Work request -> Working through the records below, count the lines that include "https". The reply is that number alone.

Material provided ->
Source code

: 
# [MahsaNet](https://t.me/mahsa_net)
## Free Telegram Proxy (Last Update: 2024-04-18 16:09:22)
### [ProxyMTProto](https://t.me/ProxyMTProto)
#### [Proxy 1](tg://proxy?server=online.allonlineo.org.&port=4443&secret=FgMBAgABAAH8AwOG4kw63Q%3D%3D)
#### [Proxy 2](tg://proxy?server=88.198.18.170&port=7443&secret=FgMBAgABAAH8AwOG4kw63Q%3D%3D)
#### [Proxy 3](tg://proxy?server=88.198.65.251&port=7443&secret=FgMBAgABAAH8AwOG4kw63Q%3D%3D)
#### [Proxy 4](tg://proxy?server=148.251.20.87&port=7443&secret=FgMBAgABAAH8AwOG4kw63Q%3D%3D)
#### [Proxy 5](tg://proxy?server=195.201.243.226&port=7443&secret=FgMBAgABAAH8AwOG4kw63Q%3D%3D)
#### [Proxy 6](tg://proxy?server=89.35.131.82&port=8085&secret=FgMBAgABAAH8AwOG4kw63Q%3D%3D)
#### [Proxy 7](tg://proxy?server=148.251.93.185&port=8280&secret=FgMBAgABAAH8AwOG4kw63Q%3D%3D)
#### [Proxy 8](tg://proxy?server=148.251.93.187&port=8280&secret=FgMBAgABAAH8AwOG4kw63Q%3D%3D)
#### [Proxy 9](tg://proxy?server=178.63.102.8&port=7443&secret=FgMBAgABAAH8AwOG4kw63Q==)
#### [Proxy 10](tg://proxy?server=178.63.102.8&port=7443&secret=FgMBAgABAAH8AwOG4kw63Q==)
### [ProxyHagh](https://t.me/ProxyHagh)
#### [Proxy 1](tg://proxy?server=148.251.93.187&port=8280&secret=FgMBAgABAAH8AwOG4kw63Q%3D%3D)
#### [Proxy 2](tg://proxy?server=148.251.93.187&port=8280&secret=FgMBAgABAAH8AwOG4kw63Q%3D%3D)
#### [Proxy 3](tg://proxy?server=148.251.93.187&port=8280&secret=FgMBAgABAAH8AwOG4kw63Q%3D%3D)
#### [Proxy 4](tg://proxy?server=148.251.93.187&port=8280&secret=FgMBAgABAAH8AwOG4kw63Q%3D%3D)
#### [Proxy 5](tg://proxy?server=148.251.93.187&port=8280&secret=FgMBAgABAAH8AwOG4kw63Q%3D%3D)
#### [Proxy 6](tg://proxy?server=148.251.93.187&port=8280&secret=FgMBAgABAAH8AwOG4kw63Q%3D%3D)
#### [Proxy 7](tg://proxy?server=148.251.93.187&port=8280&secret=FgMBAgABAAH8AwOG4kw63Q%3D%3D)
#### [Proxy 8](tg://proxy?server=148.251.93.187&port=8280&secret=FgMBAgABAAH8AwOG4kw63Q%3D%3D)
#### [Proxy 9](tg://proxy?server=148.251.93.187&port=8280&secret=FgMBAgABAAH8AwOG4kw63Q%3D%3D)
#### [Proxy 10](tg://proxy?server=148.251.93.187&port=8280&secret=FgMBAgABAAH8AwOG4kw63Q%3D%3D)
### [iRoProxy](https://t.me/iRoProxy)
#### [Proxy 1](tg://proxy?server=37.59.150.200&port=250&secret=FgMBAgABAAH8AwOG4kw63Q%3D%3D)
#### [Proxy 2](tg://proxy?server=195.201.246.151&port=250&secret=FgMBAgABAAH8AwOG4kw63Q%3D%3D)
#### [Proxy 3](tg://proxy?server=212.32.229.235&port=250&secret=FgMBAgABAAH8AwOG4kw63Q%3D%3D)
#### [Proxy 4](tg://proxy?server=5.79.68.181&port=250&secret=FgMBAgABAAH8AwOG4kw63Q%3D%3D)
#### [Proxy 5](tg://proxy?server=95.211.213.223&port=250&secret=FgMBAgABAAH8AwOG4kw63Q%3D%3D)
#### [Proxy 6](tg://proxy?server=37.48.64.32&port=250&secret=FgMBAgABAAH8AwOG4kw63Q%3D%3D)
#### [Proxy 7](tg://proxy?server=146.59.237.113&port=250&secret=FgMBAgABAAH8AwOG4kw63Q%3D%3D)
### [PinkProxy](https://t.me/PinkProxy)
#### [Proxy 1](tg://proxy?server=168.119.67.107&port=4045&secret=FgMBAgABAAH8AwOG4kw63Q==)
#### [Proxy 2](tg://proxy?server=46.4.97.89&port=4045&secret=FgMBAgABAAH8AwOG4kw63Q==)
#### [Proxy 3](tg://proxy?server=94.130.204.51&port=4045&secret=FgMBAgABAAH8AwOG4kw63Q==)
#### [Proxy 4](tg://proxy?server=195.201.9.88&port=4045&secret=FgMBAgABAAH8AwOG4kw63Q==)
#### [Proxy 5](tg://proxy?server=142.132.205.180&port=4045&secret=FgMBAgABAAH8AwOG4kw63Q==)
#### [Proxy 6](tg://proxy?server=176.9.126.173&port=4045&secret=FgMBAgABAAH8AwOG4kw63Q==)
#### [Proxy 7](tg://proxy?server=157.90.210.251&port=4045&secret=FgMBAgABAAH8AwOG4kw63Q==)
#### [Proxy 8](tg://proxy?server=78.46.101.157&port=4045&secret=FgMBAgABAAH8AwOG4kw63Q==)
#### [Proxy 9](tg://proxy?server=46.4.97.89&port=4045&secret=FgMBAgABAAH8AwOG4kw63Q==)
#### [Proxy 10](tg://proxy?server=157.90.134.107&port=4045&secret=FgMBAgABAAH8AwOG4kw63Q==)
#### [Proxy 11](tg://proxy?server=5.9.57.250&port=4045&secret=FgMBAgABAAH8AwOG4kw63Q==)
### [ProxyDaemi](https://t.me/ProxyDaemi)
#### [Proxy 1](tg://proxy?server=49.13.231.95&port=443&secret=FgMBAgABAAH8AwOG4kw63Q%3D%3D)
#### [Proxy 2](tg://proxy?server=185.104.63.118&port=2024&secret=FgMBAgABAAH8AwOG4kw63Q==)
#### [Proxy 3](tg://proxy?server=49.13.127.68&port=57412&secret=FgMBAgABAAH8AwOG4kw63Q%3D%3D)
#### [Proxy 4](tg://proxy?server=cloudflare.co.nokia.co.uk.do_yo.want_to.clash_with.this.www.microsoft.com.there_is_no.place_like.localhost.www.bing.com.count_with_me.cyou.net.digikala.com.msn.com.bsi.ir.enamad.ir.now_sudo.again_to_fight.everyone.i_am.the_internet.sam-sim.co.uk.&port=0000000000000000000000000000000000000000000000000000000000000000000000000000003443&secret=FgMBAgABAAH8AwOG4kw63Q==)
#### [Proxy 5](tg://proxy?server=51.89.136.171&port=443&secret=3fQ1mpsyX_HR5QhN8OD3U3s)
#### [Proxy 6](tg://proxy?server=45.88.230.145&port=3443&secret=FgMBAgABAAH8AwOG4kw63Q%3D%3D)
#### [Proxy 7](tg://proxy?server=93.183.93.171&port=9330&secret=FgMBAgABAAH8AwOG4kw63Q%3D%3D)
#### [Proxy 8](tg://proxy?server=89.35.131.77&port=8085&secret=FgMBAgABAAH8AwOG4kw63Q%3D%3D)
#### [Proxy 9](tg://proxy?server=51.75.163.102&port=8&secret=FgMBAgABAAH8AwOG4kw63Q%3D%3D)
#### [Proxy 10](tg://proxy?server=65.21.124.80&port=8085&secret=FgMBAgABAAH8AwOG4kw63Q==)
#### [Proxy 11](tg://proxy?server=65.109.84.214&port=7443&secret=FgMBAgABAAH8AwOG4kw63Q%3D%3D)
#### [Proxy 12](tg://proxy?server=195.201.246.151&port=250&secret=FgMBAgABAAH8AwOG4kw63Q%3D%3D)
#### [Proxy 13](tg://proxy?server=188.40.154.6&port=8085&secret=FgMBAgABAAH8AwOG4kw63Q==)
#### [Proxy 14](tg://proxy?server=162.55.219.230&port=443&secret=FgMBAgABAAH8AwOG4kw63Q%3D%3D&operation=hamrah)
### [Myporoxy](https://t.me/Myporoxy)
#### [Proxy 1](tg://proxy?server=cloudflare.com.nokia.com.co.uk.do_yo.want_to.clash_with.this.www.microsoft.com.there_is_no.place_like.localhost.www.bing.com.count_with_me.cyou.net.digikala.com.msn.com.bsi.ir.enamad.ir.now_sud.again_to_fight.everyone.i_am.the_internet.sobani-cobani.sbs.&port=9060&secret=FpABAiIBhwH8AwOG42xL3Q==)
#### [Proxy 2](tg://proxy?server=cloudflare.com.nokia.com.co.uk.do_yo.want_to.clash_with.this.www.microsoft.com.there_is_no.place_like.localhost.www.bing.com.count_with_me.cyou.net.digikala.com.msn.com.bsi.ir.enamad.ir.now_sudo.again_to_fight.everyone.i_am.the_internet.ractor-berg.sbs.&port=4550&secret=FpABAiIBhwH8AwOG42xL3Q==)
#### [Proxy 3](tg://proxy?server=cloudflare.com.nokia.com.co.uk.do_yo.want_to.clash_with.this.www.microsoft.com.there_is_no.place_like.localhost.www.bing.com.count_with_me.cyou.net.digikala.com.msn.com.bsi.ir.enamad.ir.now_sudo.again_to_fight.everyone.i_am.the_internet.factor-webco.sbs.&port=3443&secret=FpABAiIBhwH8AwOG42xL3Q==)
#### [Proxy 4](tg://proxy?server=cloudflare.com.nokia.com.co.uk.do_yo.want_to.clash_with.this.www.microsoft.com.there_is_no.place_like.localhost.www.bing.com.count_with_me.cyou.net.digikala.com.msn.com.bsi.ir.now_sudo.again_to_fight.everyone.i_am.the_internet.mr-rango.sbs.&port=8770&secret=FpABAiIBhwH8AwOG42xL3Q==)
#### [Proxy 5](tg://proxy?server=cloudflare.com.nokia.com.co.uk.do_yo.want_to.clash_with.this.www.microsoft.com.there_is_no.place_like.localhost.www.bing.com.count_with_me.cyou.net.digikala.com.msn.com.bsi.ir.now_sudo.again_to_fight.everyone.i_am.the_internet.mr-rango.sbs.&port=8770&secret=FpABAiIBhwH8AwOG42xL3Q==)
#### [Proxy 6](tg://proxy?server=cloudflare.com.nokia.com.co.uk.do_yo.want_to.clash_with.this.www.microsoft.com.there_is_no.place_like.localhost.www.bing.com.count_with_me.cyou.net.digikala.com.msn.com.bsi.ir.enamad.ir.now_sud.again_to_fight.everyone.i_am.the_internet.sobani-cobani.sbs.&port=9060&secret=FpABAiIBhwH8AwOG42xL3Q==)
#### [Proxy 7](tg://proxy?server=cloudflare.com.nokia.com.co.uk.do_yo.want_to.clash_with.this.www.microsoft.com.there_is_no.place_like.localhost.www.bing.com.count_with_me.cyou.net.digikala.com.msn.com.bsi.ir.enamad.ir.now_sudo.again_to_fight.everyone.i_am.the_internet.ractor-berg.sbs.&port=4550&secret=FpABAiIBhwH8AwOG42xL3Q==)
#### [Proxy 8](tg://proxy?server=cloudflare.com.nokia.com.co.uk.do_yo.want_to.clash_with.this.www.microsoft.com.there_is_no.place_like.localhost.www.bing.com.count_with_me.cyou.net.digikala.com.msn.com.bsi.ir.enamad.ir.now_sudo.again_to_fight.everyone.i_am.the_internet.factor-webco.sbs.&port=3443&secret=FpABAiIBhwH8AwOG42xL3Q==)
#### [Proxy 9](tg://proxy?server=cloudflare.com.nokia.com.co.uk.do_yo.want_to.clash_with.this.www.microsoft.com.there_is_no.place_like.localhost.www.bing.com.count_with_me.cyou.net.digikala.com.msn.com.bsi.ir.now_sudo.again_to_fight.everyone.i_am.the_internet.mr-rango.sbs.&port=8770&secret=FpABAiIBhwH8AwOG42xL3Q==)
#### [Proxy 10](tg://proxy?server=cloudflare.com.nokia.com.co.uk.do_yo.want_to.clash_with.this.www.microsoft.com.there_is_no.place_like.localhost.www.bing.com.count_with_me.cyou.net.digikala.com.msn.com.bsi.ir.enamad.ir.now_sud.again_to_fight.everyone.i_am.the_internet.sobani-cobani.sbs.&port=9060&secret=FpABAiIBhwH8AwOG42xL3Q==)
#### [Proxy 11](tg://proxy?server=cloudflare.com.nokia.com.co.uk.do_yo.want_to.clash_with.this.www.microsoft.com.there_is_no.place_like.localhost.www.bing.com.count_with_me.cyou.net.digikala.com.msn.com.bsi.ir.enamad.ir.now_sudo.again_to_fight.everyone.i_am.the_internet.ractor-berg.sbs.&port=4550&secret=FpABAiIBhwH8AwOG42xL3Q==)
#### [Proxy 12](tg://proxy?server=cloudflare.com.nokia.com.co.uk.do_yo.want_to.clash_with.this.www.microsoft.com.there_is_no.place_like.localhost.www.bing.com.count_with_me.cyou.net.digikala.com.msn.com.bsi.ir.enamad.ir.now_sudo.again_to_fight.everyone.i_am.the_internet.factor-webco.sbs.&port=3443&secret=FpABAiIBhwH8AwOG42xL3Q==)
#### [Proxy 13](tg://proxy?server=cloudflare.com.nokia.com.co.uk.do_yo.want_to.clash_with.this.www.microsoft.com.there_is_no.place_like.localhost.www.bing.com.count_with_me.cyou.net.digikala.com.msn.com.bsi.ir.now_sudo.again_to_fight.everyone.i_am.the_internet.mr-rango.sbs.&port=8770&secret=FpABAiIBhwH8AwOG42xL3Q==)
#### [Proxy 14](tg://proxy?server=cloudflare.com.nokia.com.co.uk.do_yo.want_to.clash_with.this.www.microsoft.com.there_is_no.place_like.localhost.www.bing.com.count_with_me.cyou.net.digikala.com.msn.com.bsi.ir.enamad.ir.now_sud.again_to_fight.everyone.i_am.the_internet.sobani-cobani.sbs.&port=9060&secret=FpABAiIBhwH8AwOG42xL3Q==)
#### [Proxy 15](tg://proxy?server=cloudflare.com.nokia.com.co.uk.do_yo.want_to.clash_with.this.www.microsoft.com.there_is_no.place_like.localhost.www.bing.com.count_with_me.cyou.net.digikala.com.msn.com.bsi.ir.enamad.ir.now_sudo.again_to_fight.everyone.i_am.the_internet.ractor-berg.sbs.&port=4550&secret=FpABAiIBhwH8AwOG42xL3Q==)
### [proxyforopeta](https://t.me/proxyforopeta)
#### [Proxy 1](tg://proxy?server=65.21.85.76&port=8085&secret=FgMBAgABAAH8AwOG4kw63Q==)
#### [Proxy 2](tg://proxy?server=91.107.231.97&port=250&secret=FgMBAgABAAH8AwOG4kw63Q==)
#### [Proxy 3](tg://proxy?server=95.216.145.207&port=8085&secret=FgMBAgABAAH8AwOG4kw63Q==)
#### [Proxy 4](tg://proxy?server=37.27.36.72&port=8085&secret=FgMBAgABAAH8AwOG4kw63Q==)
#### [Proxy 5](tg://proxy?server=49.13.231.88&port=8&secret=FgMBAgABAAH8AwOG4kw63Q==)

Your response -> 8